- _Rendered images with source text_:
————————

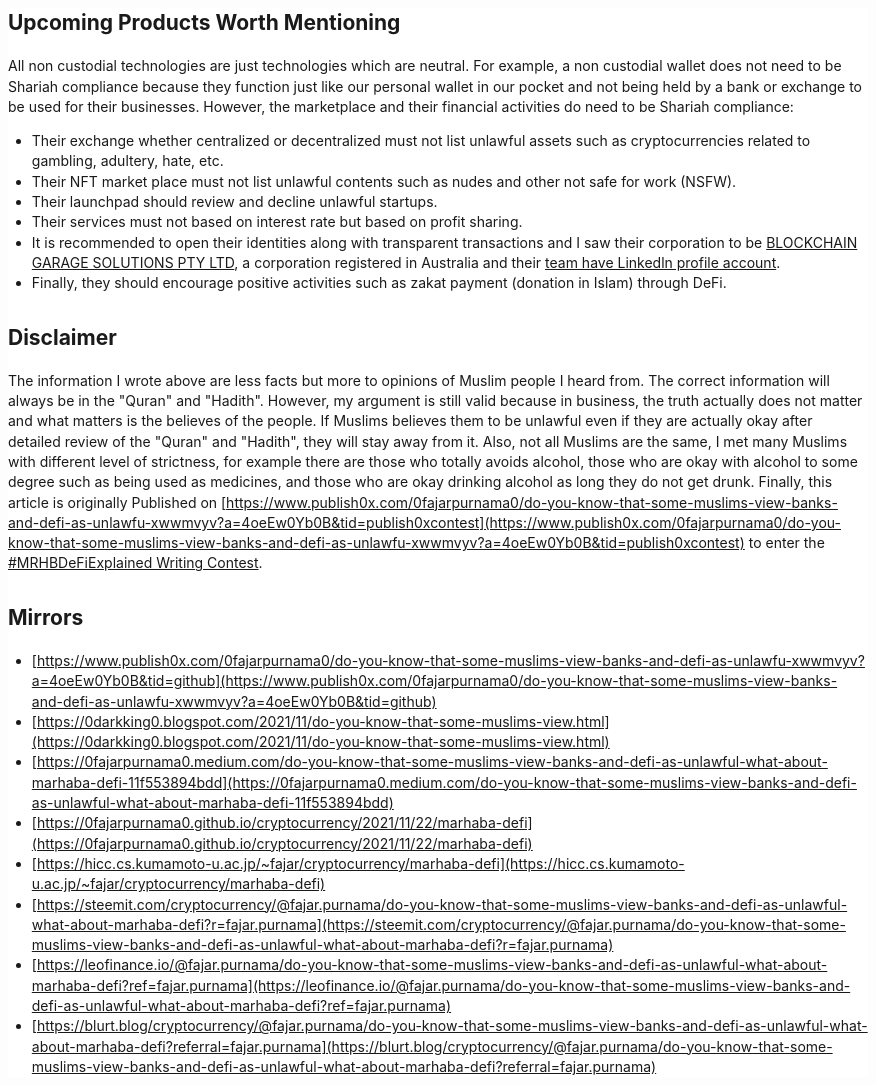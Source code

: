 ## Upcoming Products Worth Mentioning

All non custodial technologies are just technologies which are neutral. For example, a non custodial wallet does not need to be Shariah compliance because they function just like our personal wallet in our pocket and not being held by a bank or exchange to be used for their businesses. However, the marketplace and their financial activities do need to be Shariah compliance:

*   Their exchange whether centralized or decentralized must not list unlawful assets such as cryptocurrencies related to gambling, adultery, hate, etc.
*   Their NFT market place must not list unlawful contents such as nudes and other not safe for work (NSFW).
*   Their launchpad should review and decline unlawful startups.
*   Their services must not based on interest rate but based on profit sharing.
*   It is recommended to open their identities along with transparent transactions and I saw their corporation to be [BLOCKCHAIN GARAGE SOLUTIONS PTY LTD](https://www.australiacheck.com/business/92649800831/blockchain-garage-solutions-pty-ltd), a corporation registered in Australia and their [team have Linkedln profile account](https://marhabadefi.com/our-team.php).
*   Finally, they should encourage positive activities such as zakat payment (donation in Islam) through DeFi.

## Disclaimer

The information I wrote above are less facts but more to opinions of Muslim people I heard from. The correct information will always be in the "Quran" and "Hadith". However, my argument is still valid because in business, the truth actually does not matter and what matters is the believes of the people. If Muslims believes them to be unlawful even if they are actually okay after detailed review of the "Quran" and "Hadith", they will stay away from it. Also, not all Muslims are the same, I met many Muslims with different level of strictness, for example there are those who totally avoids alcohol, those who are okay with alcohol to some degree such as being used as medicines, and those who are okay drinking alcohol as long they do not get drunk. Finally, this article is originally Published on [https://www.publish0x.com/0fajarpurnama0/do-you-know-that-some-muslims-view-banks-and-defi-as-unlawfu-xwwmvyv?a=4oeEw0Yb0B&tid=publish0xcontest](https://www.publish0x.com/0fajarpurnama0/do-you-know-that-some-muslims-view-banks-and-defi-as-unlawfu-xwwmvyv?a=4oeEw0Yb0B&tid=publish0xcontest) to enter the [#MRHBDeFiExplained Writing Contest](https://www.publish0x.com/publish0x-contests/1-dollars-200-cents-in-eth-prizes-mrhbdefiexplained-writing-xknxjqm?a=4oeEw0Yb0B&tid=publish0xcontest).

## Mirrors

*   [https://www.publish0x.com/0fajarpurnama0/do-you-know-that-some-muslims-view-banks-and-defi-as-unlawfu-xwwmvyv?a=4oeEw0Yb0B&tid=github](https://www.publish0x.com/0fajarpurnama0/do-you-know-that-some-muslims-view-banks-and-defi-as-unlawfu-xwwmvyv?a=4oeEw0Yb0B&tid=github)
*   [https://0darkking0.blogspot.com/2021/11/do-you-know-that-some-muslims-view.html](https://0darkking0.blogspot.com/2021/11/do-you-know-that-some-muslims-view.html)
*   [https://0fajarpurnama0.medium.com/do-you-know-that-some-muslims-view-banks-and-defi-as-unlawful-what-about-marhaba-defi-11f553894bdd](https://0fajarpurnama0.medium.com/do-you-know-that-some-muslims-view-banks-and-defi-as-unlawful-what-about-marhaba-defi-11f553894bdd)
*   [https://0fajarpurnama0.github.io/cryptocurrency/2021/11/22/marhaba-defi](https://0fajarpurnama0.github.io/cryptocurrency/2021/11/22/marhaba-defi)
*   [https://hicc.cs.kumamoto-u.ac.jp/~fajar/cryptocurrency/marhaba-defi](https://hicc.cs.kumamoto-u.ac.jp/~fajar/cryptocurrency/marhaba-defi)
*   [https://steemit.com/cryptocurrency/@fajar.purnama/do-you-know-that-some-muslims-view-banks-and-defi-as-unlawful-what-about-marhaba-defi?r=fajar.purnama](https://steemit.com/cryptocurrency/@fajar.purnama/do-you-know-that-some-muslims-view-banks-and-defi-as-unlawful-what-about-marhaba-defi?r=fajar.purnama)
*   [https://leofinance.io/@fajar.purnama/do-you-know-that-some-muslims-view-banks-and-defi-as-unlawful-what-about-marhaba-defi?ref=fajar.purnama](https://leofinance.io/@fajar.purnama/do-you-know-that-some-muslims-view-banks-and-defi-as-unlawful-what-about-marhaba-defi?ref=fajar.purnama)
*   [https://blurt.blog/cryptocurrency/@fajar.purnama/do-you-know-that-some-muslims-view-banks-and-defi-as-unlawful-what-about-marhaba-defi?referral=fajar.purnama](https://blurt.blog/cryptocurrency/@fajar.purnama/do-you-know-that-some-muslims-view-banks-and-defi-as-unlawful-what-about-marhaba-defi?referral=fajar.purnama)
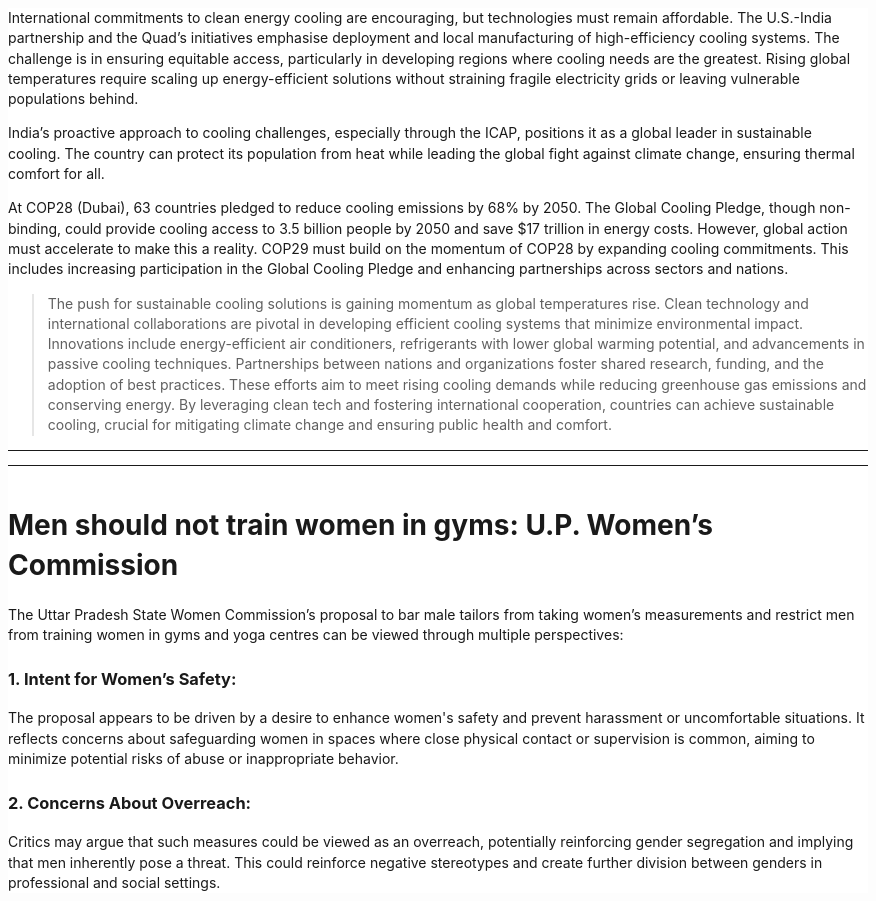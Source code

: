 

International commitments to clean energy cooling are encouraging, but technologies must remain affordable. The U.S.-India partnership and the Quad’s initiatives emphasise deployment and local manufacturing of high-efficiency cooling systems. The challenge is in ensuring equitable access, particularly in developing regions where cooling needs are the greatest. Rising global temperatures require scaling up energy-efficient solutions without straining fragile electricity grids or leaving vulnerable populations behind.



India’s proactive approach to cooling challenges, especially through the ICAP, positions it as a global leader in sustainable cooling. The country can protect its population from heat while leading the global fight against climate change, ensuring thermal comfort for all.



At COP28 (Dubai), 63 countries pledged to reduce cooling emissions by 68% by 2050. The Global Cooling Pledge, though non-binding, could provide cooling access to 3.5 billion people by 2050 and save $17 trillion in energy costs. However, global action must accelerate to make this a reality. COP29 must build on the momentum of COP28 by expanding cooling commitments. This includes increasing participation in the Global Cooling Pledge and enhancing partnerships across sectors and nations.

> The push for sustainable cooling solutions is gaining momentum as global temperatures rise. Clean technology and international collaborations are pivotal in developing efficient cooling systems that minimize environmental impact. Innovations include energy-efficient air conditioners, refrigerants with lower global warming potential, and advancements in passive cooling techniques. Partnerships between nations and organizations foster shared research, funding, and the adoption of best practices. These efforts aim to meet rising cooling demands while reducing greenhouse gas emissions and conserving energy. By leveraging clean tech and fostering international cooperation, countries can achieve sustainable cooling, crucial for mitigating climate change and ensuring public health and comfort.

---
---
# Men should not train women in gyms: U.P. Women’s Commission

The Uttar Pradesh State Women Commission’s proposal to bar male tailors from taking women’s measurements and restrict men from training women in gyms and yoga centres can be viewed through multiple perspectives:



### 1. **Intent for Women’s Safety**:

The proposal appears to be driven by a desire to enhance women's safety and prevent harassment or uncomfortable situations. It reflects concerns about safeguarding women in spaces where close physical contact or supervision is common, aiming to minimize potential risks of abuse or inappropriate behavior.



### 2. **Concerns About Overreach**:

Critics may argue that such measures could be viewed as an overreach, potentially reinforcing gender segregation and implying that men inherently pose a threat. This could reinforce negative stereotypes and create further division between genders in professional and social settings.
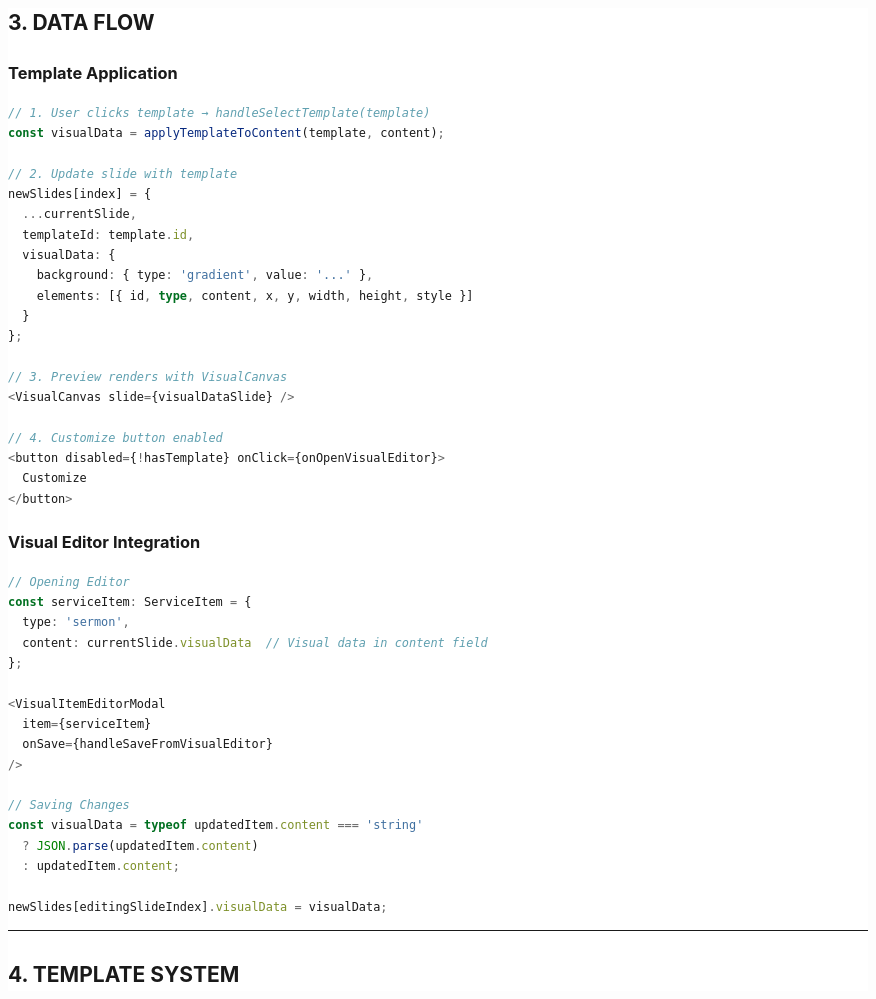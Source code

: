 
## 3. DATA FLOW

### Template Application
```typescript
// 1. User clicks template → handleSelectTemplate(template)
const visualData = applyTemplateToContent(template, content);

// 2. Update slide with template
newSlides[index] = {
  ...currentSlide,
  templateId: template.id,
  visualData: {
    background: { type: 'gradient', value: '...' },
    elements: [{ id, type, content, x, y, width, height, style }]
  }
};

// 3. Preview renders with VisualCanvas
<VisualCanvas slide={visualDataSlide} />

// 4. Customize button enabled
<button disabled={!hasTemplate} onClick={onOpenVisualEditor}>
  Customize
</button>
```

### Visual Editor Integration
```typescript
// Opening Editor
const serviceItem: ServiceItem = {
  type: 'sermon',
  content: currentSlide.visualData  // Visual data in content field
};

<VisualItemEditorModal
  item={serviceItem}
  onSave={handleSaveFromVisualEditor}
/>

// Saving Changes
const visualData = typeof updatedItem.content === 'string'
  ? JSON.parse(updatedItem.content)
  : updatedItem.content;

newSlides[editingSlideIndex].visualData = visualData;
```

---

## 4. TEMPLATE SYSTEM
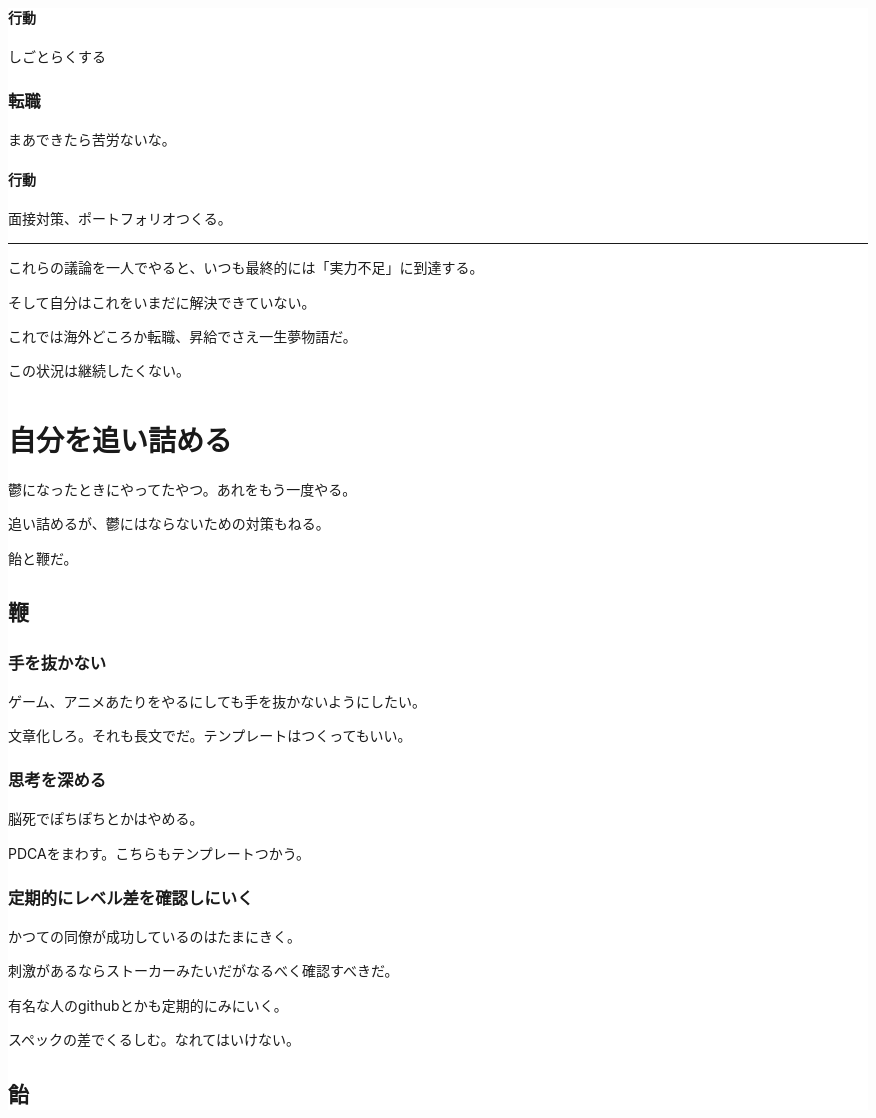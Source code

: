 #### 行動

しごとらくする

### 転職

まあできたら苦労ないな。

#### 行動

面接対策、ポートフォリオつくる。

---

これらの議論を一人でやると、いつも最終的には「実力不足」に到達する。

そして自分はこれをいまだに解決できていない。

これでは海外どころか転職、昇給でさえ一生夢物語だ。

この状況は継続したくない。

# 自分を追い詰める

鬱になったときにやってたやつ。あれをもう一度やる。

追い詰めるが、鬱にはならないための対策もねる。

飴と鞭だ。

## 鞭

### 手を抜かない

ゲーム、アニメあたりをやるにしても手を抜かないようにしたい。

文章化しろ。それも長文でだ。テンプレートはつくってもいい。

### 思考を深める

脳死でぽちぽちとかはやめる。

PDCAをまわす。こちらもテンプレートつかう。

### 定期的にレベル差を確認しにいく

かつての同僚が成功しているのはたまにきく。

刺激があるならストーカーみたいだがなるべく確認すべきだ。

有名な人のgithubとかも定期的にみにいく。

スペックの差でくるしむ。なれてはいけない。

## 飴
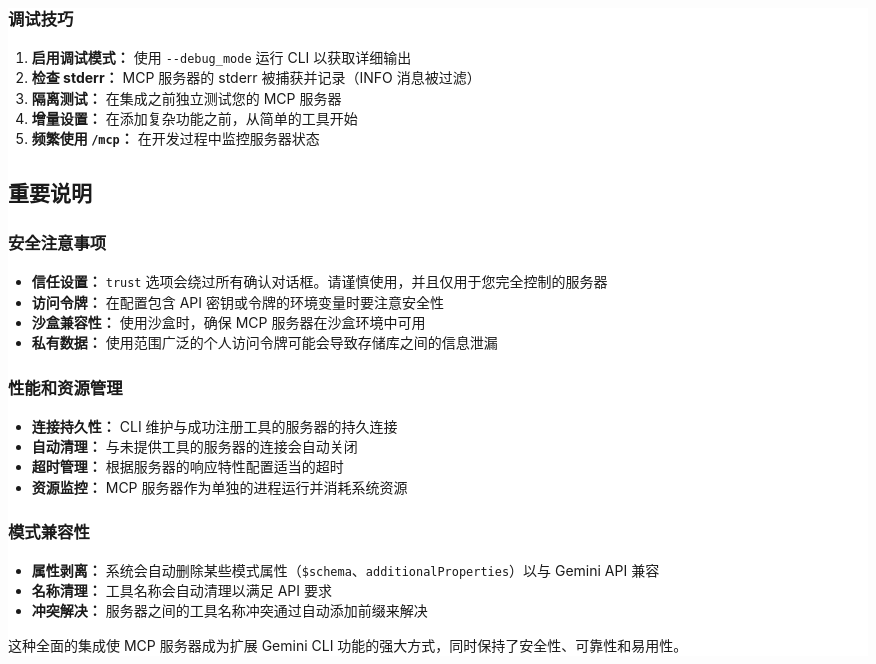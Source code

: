 ### 调试技巧

1.  **启用调试模式：** 使用 `--debug_mode` 运行 CLI 以获取详细输出
2.  **检查 stderr：** MCP 服务器的 stderr 被捕获并记录（INFO 消息被过滤）
3.  **隔离测试：** 在集成之前独立测试您的 MCP 服务器
4.  **增量设置：** 在添加复杂功能之前，从简单的工具开始
5.  **频繁使用 `/mcp`：** 在开发过程中监控服务器状态

## 重要说明

### 安全注意事项

-   **信任设置：** `trust` 选项会绕过所有确认对话框。请谨慎使用，并且仅用于您完全控制的服务器
-   **访问令牌：** 在配置包含 API 密钥或令牌的环境变量时要注意安全性
-   **沙盒兼容性：** 使用沙盒时，确保 MCP 服务器在沙盒环境中可用
-   **私有数据：** 使用范围广泛的个人访问令牌可能会导致存储库之间的信息泄漏

### 性能和资源管理

-   **连接持久性：** CLI 维护与成功注册工具的服务器的持久连接
-   **自动清理：** 与未提供工具的服务器的连接会自动关闭
-   **超时管理：** 根据服务器的响应特性配置适当的超时
-   **资源监控：** MCP 服务器作为单独的进程运行并消耗系统资源

### 模式兼容性

-   **属性剥离：** 系统会自动删除某些模式属性（`$schema`、`additionalProperties`）以与 Gemini API 兼容
-   **名称清理：** 工具名称会自动清理以满足 API 要求
-   **冲突解决：** 服务器之间的工具名称冲突通过自动添加前缀来解决

这种全面的集成使 MCP 服务器成为扩展 Gemini CLI 功能的强大方式，同时保持了安全性、可靠性和易用性。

————————

Among the records, find all lines that include the string "const" and return them.

const visualData = applyTemplateToContent(template, content);
const serviceItem: ServiceItem = {
const visualData = typeof updatedItem.content === 'string'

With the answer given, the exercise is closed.